## THE PROBLEM
Begin at the line with "name of Tensor is" and return each line through the final one of the listing below, exactly as written.

## EXERCISE MATERIAL
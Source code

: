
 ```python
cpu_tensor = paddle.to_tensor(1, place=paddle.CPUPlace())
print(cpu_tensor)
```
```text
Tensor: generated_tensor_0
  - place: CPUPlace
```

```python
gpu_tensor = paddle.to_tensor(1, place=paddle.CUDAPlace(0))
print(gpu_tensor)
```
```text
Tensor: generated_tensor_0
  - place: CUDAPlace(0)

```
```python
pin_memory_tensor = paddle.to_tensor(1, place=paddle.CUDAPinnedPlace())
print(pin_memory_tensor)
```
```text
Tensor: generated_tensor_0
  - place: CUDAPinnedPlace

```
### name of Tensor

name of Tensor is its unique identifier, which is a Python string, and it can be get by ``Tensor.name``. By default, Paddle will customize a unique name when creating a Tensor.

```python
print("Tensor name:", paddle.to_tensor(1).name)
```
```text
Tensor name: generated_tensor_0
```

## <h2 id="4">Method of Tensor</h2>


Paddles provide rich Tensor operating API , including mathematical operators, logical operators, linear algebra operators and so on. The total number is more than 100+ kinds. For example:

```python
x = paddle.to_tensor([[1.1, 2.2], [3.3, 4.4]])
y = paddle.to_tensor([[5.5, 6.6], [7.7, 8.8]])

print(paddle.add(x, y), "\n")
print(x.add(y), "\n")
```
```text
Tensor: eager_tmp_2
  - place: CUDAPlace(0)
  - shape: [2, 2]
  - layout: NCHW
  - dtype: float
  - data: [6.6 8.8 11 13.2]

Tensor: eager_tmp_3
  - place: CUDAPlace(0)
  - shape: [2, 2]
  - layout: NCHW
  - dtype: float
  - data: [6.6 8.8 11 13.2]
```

## TASK OUTPUT
name of Tensor is its unique identifier, which is a Python string, and it can be get by ``Tensor.name``. By default, Paddle will customize a unique name when creating a Tensor.

```python
print("Tensor name:", paddle.to_tensor(1).name)
```
```text
Tensor name: generated_tensor_0
```

## <h2 id="4">Method of Tensor</h2>


Paddles provide rich Tensor operating API , including mathematical operators, logical operators, linear algebra operators and so on. The total number is more than 100+ kinds. For example:

```python
x = paddle.to_tensor([[1.1, 2.2], [3.3, 4.4]])
y = paddle.to_tensor([[5.5, 6.6], [7.7, 8.8]])

print(paddle.add(x, y), "\n")
print(x.add(y), "\n")
```
```text
Tensor: eager_tmp_2
  - place: CUDAPlace(0)
  - shape: [2, 2]
  - layout: NCHW
  - dtype: float
  - data: [6.6 8.8 11 13.2]

Tensor: eager_tmp_3
  - place: CUDAPlace(0)
  - shape: [2, 2]
  - layout: NCHW
  - dtype: float
  - data: [6.6 8.8 11 13.2]
```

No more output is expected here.